Eine reine Seniorenveranstaltung ist die Fahrt mit der MS Astor, dem gediegenen, übersichtlichen Kreuzfahrtschiff, Baujahr '87, nun auch nicht. Da sind zum Beispiel Ingo und Annett aus Thüringen, frisch verheiratet. Zur Hochzeitsreise haben sich die beiden Mittzwanziger mal etwas Besonderes gönnen wollen. „Das glaubt uns keiner zuhaus“, meint Ingo, die umfangreiche Menükarte mit den zahlreichen Zwischengängen in der Hand. Und deshalb packt er die Karte, als Beweisstück für die Daheimgebliebenen, gleich ein. Oder die fidele Reisegruppe aus Delmenhorst, die sich Nacht für Nacht bei Sven im Pub trifft, dann, wenn alle anderen Bars schon geschlossen haben. Mit schönster „Was kostet die Welt?“-Attitude lassen die Delmenhorster Ehepaare im „besten“ Alter die Drinks insich hineinlaufen. Denn: die Welt kostet hier gar nichts!

Die Welt: Das ist das Restaurant Odessa, wo das ukrainisch-russische Service-Team mit lieblichstem Lächeln und an die Tageslosung angepaßtem Dress („Hollywood-Soirée, „Captain's Dinner“, etc.) die Gäste empfangen; das ist Entertainer Markus Felden, der mit seidig-sonorer Kuschelstimme des Abends den Gummimenschen, die Travestiekünstler und das „All Star Ballet“ conferiert, während ein Deck tiefer in Clubsessel-Atmosphäre die blonde Britin Karen Newby am Piano Zuckersüßes („Das ist auch auf meiner CD“) singt.

Und einsam wacht Kapitän Vladimir P. Yamikov auf der Brücke. Einsam? Nicht ganz. Vier Leute halten ständig Wache auf der Brücke, während das Schiff auf der spiegelglatten See seinen Kurs verfolgt. Der Steuermann steuert, ein zweiter Offizier hat den Radarschirm im Blick. Schön anzusehen, wie die große runde Mattscheibe blinkend vor Untiefen warnt, wie Schiffsbewegungen im Umkreis von 100 Seemeilen als freundliche Linien dargestellt werden. Ist der Zielhafen eingegeben, könnte die MS Astor theoretisch allein zum Ziel finden. Trotzdem: Hinter der High-Tech, im hinteren Teil der Brücke, liegen Seekarten ausgebreitet, Zirkelkreise sind darauf zu erkennen. Noch immer wird die Position des Schiffes auch von Hand bestimmt, nach dem Sonnenstand. Dritte Maßnahme gegen Havarie: ein russisches goldenes Heiligenbild, aufgehängt zwischen Wimpeln und Seekarten.
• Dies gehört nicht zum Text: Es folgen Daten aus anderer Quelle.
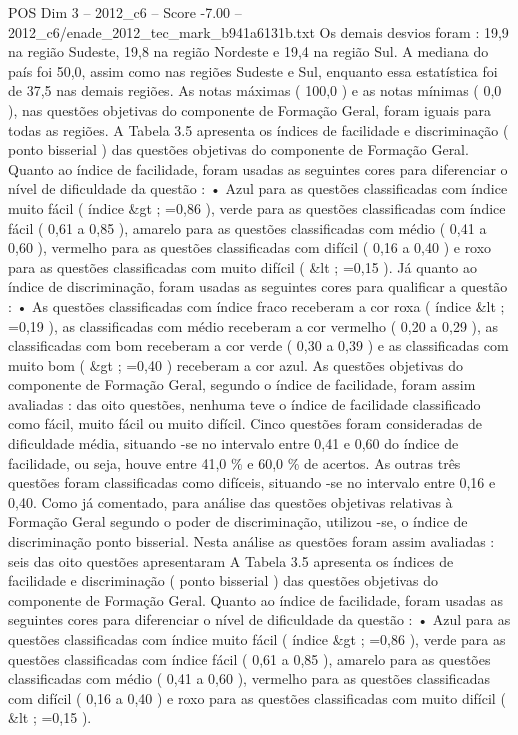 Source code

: \begin{textsample}{POS Dim 3 – 2012\_c6 – Score -7.00 – 2012\_c6/enade\_2012\_tec\_mark\_b941a6131b.txt}
Os demais desvios foram : 19,9 na região Sudeste, 19,8 na região Nordeste e 19,4 na região Sul.
A mediana do país foi 50,0, assim como nas regiões Sudeste e Sul, enquanto essa estatística foi de 37,5 nas demais regiões.
As notas máximas ( 100,0 ) e as notas mínimas ( 0,0 ), nas questões objetivas do componente de Formação Geral, foram iguais para todas as regiões.
A Tabela 3.5 apresenta os índices de facilidade e discriminação ( ponto bisserial ) das questões objetivas do componente de Formação Geral.
Quanto ao índice de facilidade, foram usadas as seguintes cores para diferenciar o nível de dificuldade da questão : • Azul para as questões classificadas com índice muito fácil ( índice \&gt ; =0,86 ), verde para as questões classificadas com índice fácil ( 0,61 a 0,85 ), amarelo para as questões classificadas com médio ( 0,41 a 0,60 ), vermelho para as questões classificadas com difícil ( 0,16 a 0,40 ) e roxo para as questões classificadas com muito difícil ( \&lt ; =0,15 ).
Já quanto ao índice de discriminação, foram usadas as seguintes cores para qualificar a questão : • As questões classificadas com índice fraco receberam a cor roxa ( índice \&lt ; =0,19 ), as classificadas com médio receberam a cor vermelho ( 0,20 a 0,29 ), as classificadas com bom receberam a cor verde ( 0,30 a 0,39 ) e as classificadas com muito bom ( \&gt ; =0,40 ) receberam a cor azul.
As questões objetivas do componente de Formação Geral, segundo o índice de facilidade, foram assim avaliadas : das oito questões, nenhuma teve o índice de facilidade classificado como fácil, muito fácil ou muito difícil.
Cinco questões foram consideradas de dificuldade média, situando -se no intervalo entre 0,41 e 0,60 do índice de facilidade, ou seja, houve entre 41,0 \% e 60,0 \% de acertos.
As outras três questões foram classificadas como difíceis, situando -se no intervalo entre 0,16 e 0,40.
Como já comentado, para análise das questões objetivas relativas à Formação Geral segundo o poder de discriminação, utilizou -se, o índice de discriminação ponto bisserial.
Nesta análise as questões foram assim avaliadas : seis das oito questões apresentaram A Tabela 3.5 apresenta os índices de facilidade e discriminação ( ponto bisserial ) das questões objetivas do componente de Formação Geral.
Quanto ao índice de facilidade, foram usadas as seguintes cores para diferenciar o nível de dificuldade da questão : • Azul para as questões classificadas com índice muito fácil ( índice \&gt ; =0,86 ), verde para as questões classificadas com índice fácil ( 0,61 a 0,85 ), amarelo para as questões classificadas com médio ( 0,41 a 0,60 ), vermelho para as questões classificadas com difícil ( 0,16 a 0,40 ) e roxo para as questões classificadas com muito difícil ( \&lt ; =0,15 ).

\end{textsample}
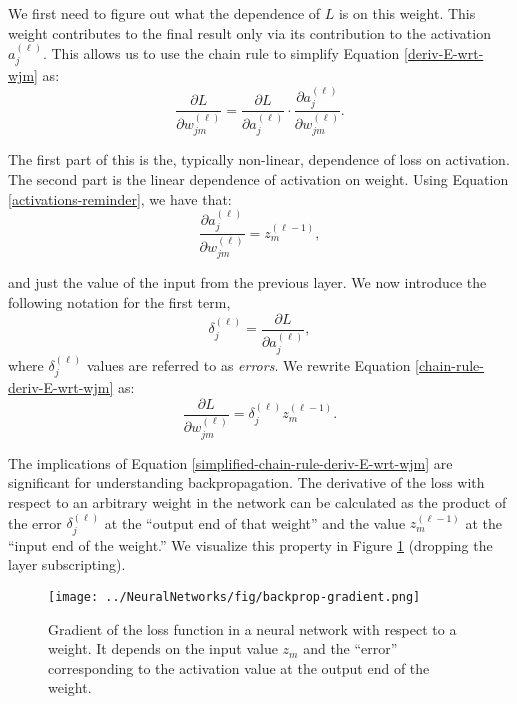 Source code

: We first need to figure out what the dependence of $L$ is on this weight. This weight contributes to the final result only via its contribution to the activation $a^{(\ell)}_{j}$. This allows us to use the chain rule to simplify Equation \ref{deriv-E-wrt-wjm} as:
%
\begin{equation} \label{chain-rule-deriv-E-wrt-wjm}
	\frac{\partial L}{\partial w^{(\ell)}_{jm}} = \frac{\partial L}{\partial a^{(\ell)}_{j}} \cdot \frac{\partial a^{(\ell)}_{j}}{\partial w^{(\ell)}_{jm}}.
      \end{equation}

      The first part of this is the, typically non-linear, dependence of loss on activation. The second part is the linear dependence of activation on weight.
Using Equation \ref{activations-reminder}, we have that:
\begin{equation*}
	\frac{\partial a^{(\ell)}_{j}}{\partial w^{(\ell)}_{jm}} = z^{(\ell-1)}_{m},
\end{equation*}

and just the value of the input from the previous layer. We now introduce the following notation for the first term,
%
\begin{equation} \label{delta-expression}
	\delta^{(\ell)}_{j} = \frac{\partial L}{\partial a^{(\ell)}_{j}},
\end{equation}
where $\delta^{(\ell)}_{j}$ values are referred to as \textit{errors}. We rewrite Equation \ref{chain-rule-deriv-E-wrt-wjm} as:
%
\begin{equation} \label{simplified-chain-rule-deriv-E-wrt-wjm}
	\frac{\partial L}{\partial w^{(\ell)}_{jm}} = \delta^{(\ell)}_{j} z^{(\ell-1)}_{m}.
\end{equation}

The implications of Equation \ref{simplified-chain-rule-deriv-E-wrt-wjm} are significant for understanding backpropagation.  The derivative of the loss with respect to an arbitrary weight in the network
can be calculated as the product of the error $\delta^{(\ell)}_j$ at the ``output end of that weight'' and the value $z^{(\ell-1)}_m$ at the ``input end of the weight.''  We visualize this property in Figure \ref{fig:backprop-gradient} (dropping the layer subscripting).
%
\begin{figure}
    \centering
    \texttt{[image: ../NeuralNetworks/fig/backprop-gradient.png]}
    \caption{Gradient of the loss function in a neural network with respect to a weight. It depends on the input value $z_m$ and the ``error'' corresponding to the activation value at the output end of the weight.}
    \label{fig:backprop-gradient}
\end{figure}

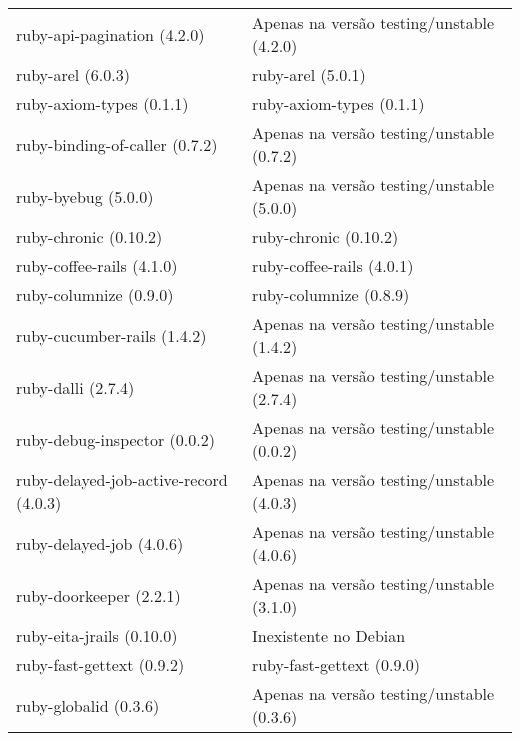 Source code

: \begin{table}[H]
\begin{tabular}{l|l}
         ruby-api-pagination (4.2.0)                     & Apenas na versão testing/unstable (4.2.0)  \\ 
        ruby-arel (6.0.3)                                & ruby-arel (5.0.1)                                                 \\ 
        ruby-axiom-types (0.1.1)                         & ruby-axiom-types (0.1.1)                                         \\ 
        ruby-binding-of-caller (0.7.2)                   & Apenas na versão testing/unstable (0.7.2)  \\ 
        ruby-byebug (5.0.0)                              & Apenas na versão testing/unstable (5.0.0)  \\ 
        ruby-chronic (0.10.2)                            & ruby-chronic (0.10.2)                                             \\ 
        ruby-coffee-rails (4.1.0)                        & ruby-coffee-rails (4.0.1)                                         \\ 
        ruby-columnize (0.9.0)                           & ruby-columnize (0.8.9)                                            \\ 
        ruby-cucumber-rails (1.4.2)                      & Apenas na versão testing/unstable (1.4.2)  \\ 
        ruby-dalli (2.7.4)                               & Apenas na versão testing/unstable (2.7.4)  \\ 
        ruby-debug-inspector (0.0.2)                     & Apenas na versão testing/unstable (0.0.2)  \\ 
         ruby-delayed-job-active-record (4.0.3)          & Apenas na versão testing/unstable (4.0.3)  \\ 
        ruby-delayed-job (4.0.6)                         & Apenas na versão testing/unstable (4.0.6)  \\ 
        ruby-doorkeeper (2.2.1)                          & Apenas na versão testing/unstable (3.1.0)  \\ 
        ruby-eita-jrails (0.10.0)                        & Inexistente no Debian                                             \\ 
        ruby-fast-gettext (0.9.2)                        & ruby-fast-gettext (0.9.0)                                         \\ 
        ruby-globalid (0.3.6)                            & Apenas na versão testing/unstable (0.3.6)  \\ 

\end{tabular}
\end{table}
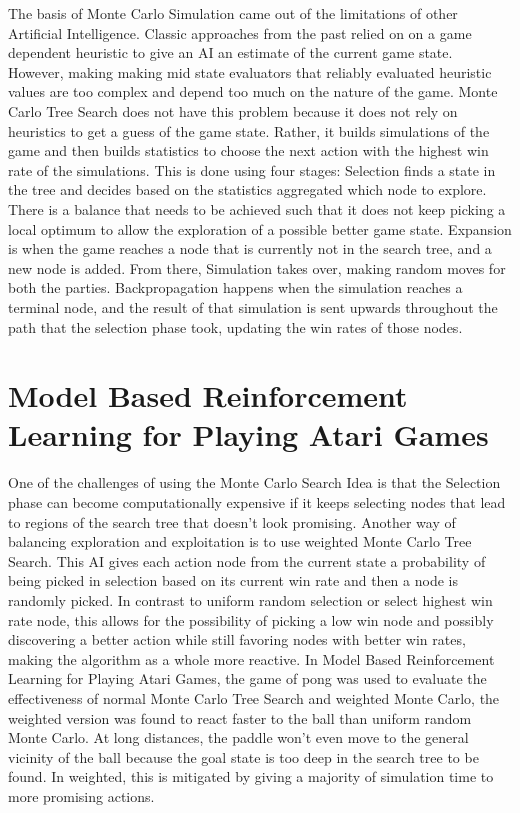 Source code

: \documentclass[11pt]{article}
\begin{document}
The basis of Monte Carlo Simulation came out of the limitations of other Artificial Intelligence. Classic approaches from the past relied on on a game dependent heuristic to give an AI an estimate of the current game state. However, making making mid state evaluators that reliably evaluated heuristic values are too complex and depend too much on the nature of the game. \cite{chaslot2008monte} Monte Carlo Tree Search does not have this problem because it does not rely on heuristics to get a guess of the game state. Rather, it builds simulations of the game and then builds statistics to choose the next action with the highest win rate of the simulations. This is done using four stages: Selection finds a state in the tree and decides based on the statistics aggregated which node to explore. There is a balance that needs to be achieved such that it does not keep picking a local optimum to allow the exploration of a possible better game state. Expansion is when the game reaches a node that is currently not in the search tree, and a new node is added. From there, Simulation takes over, making random moves for both the parties. Backpropagation happens when the simulation reaches a terminal node, and the result of that simulation is sent upwards throughout the path that the selection phase took, updating the win rates of those nodes. 

\section{Model Based Reinforcement Learning for Playing Atari Games}

One of the challenges of using the Monte Carlo Search Idea is that the Selection phase can become computationally expensive if it keeps selecting nodes that lead to regions of the search tree that doesn't look promising. Another way of balancing exploration and exploitation is to use weighted Monte Carlo Tree Search. This AI gives each action node from the current state a probability of being picked in selection based on its current win rate and then a node is randomly picked. In contrast to uniform random selection or select highest win rate node, this allows for the possibility of picking a low win node and possibly discovering a better action while still favoring nodes with better win rates, making the algorithm as a whole more reactive. In Model Based Reinforcement Learning for Playing Atari Games, the game of pong was used to evaluate the effectiveness of normal Monte Carlo Tree Search and weighted Monte Carlo, the weighted version was found to react faster to the ball than uniform random Monte Carlo. \cite{fumodel} At long distances, the paddle won’t even move to the general vicinity of the ball because the goal state is too deep in the search tree to be found. In weighted, this is mitigated by giving a majority of simulation time to more promising actions.
\end{document}
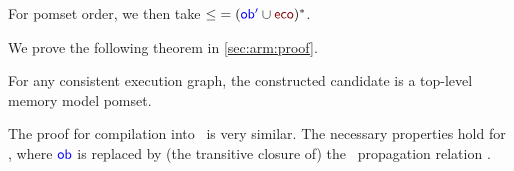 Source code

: For pomset order, we then take ${\gtN}=({\robi}\cup{\reco})^*$.

We prove the following theorem in \textsection\ref{sec:arm:proof}.
\begin{theorem}
  For any consistent \armeight{} execution graph, the constructed candidate
  is a top-level memory model pomset.
\end{theorem}

The proof for compilation into \tso\ is very similar.  The necessary
properties hold for \tso, where $\mathrel{\textcolor{blue}{\mathsf{ob}}}$ is replaced by (the transitive closure
of) the \tso\ propagation relation \citep{alglave}.


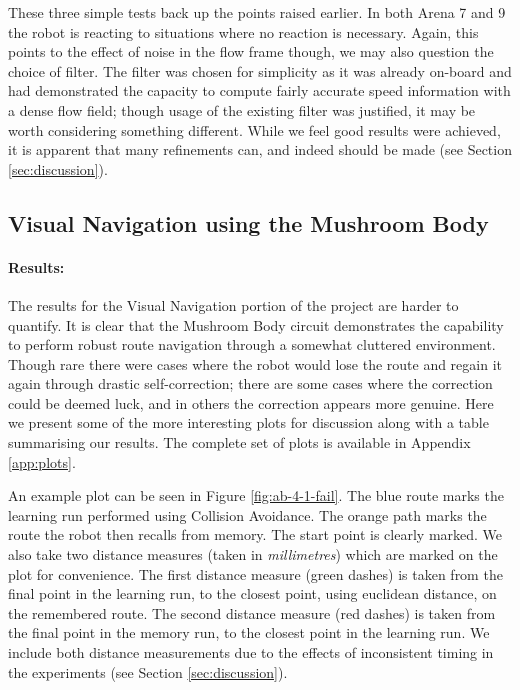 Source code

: \documentclass[a4paper,11pt,twoside,openright]{article}
\begin{document}
These three simple tests back up the points raised earlier.
In both Arena 7 and 9 the robot
is reacting to situations where no reaction is necessary. Again, this points to the effect of noise in the flow frame though, we may also
question the choice of filter. The filter was chosen for simplicity as it was already on-board and had demonstrated the capacity to compute
fairly accurate speed information \cite{Scimeca2017} with a dense flow field; though usage of the existing filter was justified,
it may be worth considering something different. While we feel good results were achieved, it is apparent that many refinements can, and indeed should
be made (see Section \ref{sec:discussion}).

\subsection{Visual Navigation using the Mushroom Body}
\paragraph{Results:}
The results for the Visual Navigation portion of the project are harder to quantify. It is clear that the Mushroom Body circuit
demonstrates the capability to perform robust route navigation through a somewhat cluttered environment. Though rare there were cases where the robot would
lose the route and regain it again through drastic self-correction; there are some cases where the correction could be deemed luck, and in others the correction
appears more genuine. Here we present some of the more interesting plots for discussion along with a table summarising our results.
The complete set of plots is available in Appendix \ref{app:plots}.
\newline

An example plot can be seen in Figure \ref{fig:ab-4-1-fail}. The blue route marks the
learning run performed using Collision Avoidance. The orange path marks the route the robot then recalls from memory. The start point is clearly marked.
We also take two distance measures (taken in \textit{millimetres}) which are marked on the plot for convenience. The first distance measure (green dashes) is taken from the final
point in the learning run, to the closest point, using euclidean distance, on the remembered route. The second distance measure (red dashes) is taken
from the final point in the memory run, to the closest point in the learning run. We include both distance measurements due to the effects of
inconsistent timing in the experiments (see Section \ref{sec:discussion}).
\newline
\end{document}
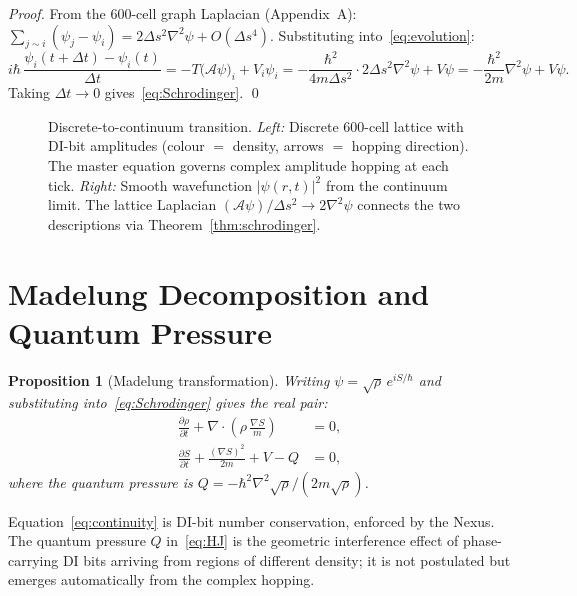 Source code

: \documentclass[11pt,a4paper]{article}
\newtheorem{proposition}[theorem]{Proposition}
\begin{document}
\begin{proof}
From the 600-cell graph Laplacian (Appendix~A):
$\sum_{j\sim i}(\psi_j - \psi_i) = 2\Delta s^2\nabla^2\psi
+ O(\Delta s^4)$.  Substituting into~\eqref{eq:evolution}:
\begin{equation}
i\hbar\,\frac{\psi_i(t+\Delta t) - \psi_i(t)}{\Delta t}
= -T\bigl(\mathcal{A}\psi\bigr)_i + V_i\psi_i
= -\frac{\hbar^2}{4m\Delta s^2}\cdot 2\Delta s^2\nabla^2\psi + V\psi
= -\frac{\hbar^2}{2m}\nabla^2\psi + V\psi.
\end{equation}
Taking $\Delta t \to 0$ gives~\eqref{eq:Schrodinger}. \qed
\end{proof}

\begin{figure}[H]
\centering

\caption{Discrete-to-continuum transition.
  \textit{Left:} Discrete 600-cell lattice with DI-bit amplitudes
  (colour $=$ density, arrows $=$ hopping direction).  The master equation
  governs complex amplitude hopping at each tick.
  \textit{Right:} Smooth wavefunction $|\psi(r,t)|^2$ from the continuum
  limit.  The lattice Laplacian $(\mathcal{A}\psi)/\Delta s^2 \to 2\nabla^2\psi$
  connects the two descriptions via Theorem~\ref{thm:schrodinger}.}
\label{fig:discrete_continuum}
\end{figure}

\section{Madelung Decomposition and Quantum Pressure}

\begin{proposition}[Madelung transformation]
Writing $\psi = \sqrt{\rho}\,e^{iS/\hbar}$ and substituting
into~\eqref{eq:Schrodinger} gives the real pair:
\begin{align}
\frac{\partial\rho}{\partial t}
+ \nabla\cdot\!\left(\rho\,\frac{\nabla S}{m}\right) &= 0,
\label{eq:continuity}\\
\frac{\partial S}{\partial t}
+ \frac{(\nabla S)^2}{2m} + V - Q &= 0,
\label{eq:HJ}
\end{align}
where the quantum pressure is
$Q = -\hbar^2\nabla^2\!\sqrt{\rho}/(2m\sqrt{\rho})$.
\end{proposition}

Equation~\eqref{eq:continuity} is DI-bit number conservation, enforced
by the Nexus.  The quantum pressure $Q$ in~\eqref{eq:HJ} is the
geometric interference effect of phase-carrying DI bits arriving from
regions of different density; it is not postulated but emerges
automatically from the complex hopping.
\end{document}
Bloß ein Summen ist auf dem Vorderdeck zu hören, wenn das Schiff durch die See pflügt – und das Rauschen des verdrängten Wassers und der Wind. Kein Licht weit und breit. Zeit, um sich Fragen zu stellen, was denn das Besondere an einer Kreuzfahrt ist. Die stellt sich Kreuzfahrt-Chef Dierks auch dauernd. „Motivationsforschung im Tourismus ist sehr schwierig. Wir wissen nur, daß das Reiseziel eine ebenso wichtige Rolle bei der Urlaubsentscheidung spielt wie die Tatsache, daß die Bordsprache Deutsch ist.“ Oft wüßten die Passagiere selbst nicht rational zu erklären, was sie nun dazu gebracht hat, durchschnittlich 2.500 Mark in eine Kreuzfahrt zu investieren. Die TV-Serie „Traumschiff“, da ist sich Dierks sicher, ist es jedenfalls nicht. Jene feudale hochseetüchtige Ränkeschmiede schrecke die Leute eher ab. Ärger hat man zuhause eh' schon genug.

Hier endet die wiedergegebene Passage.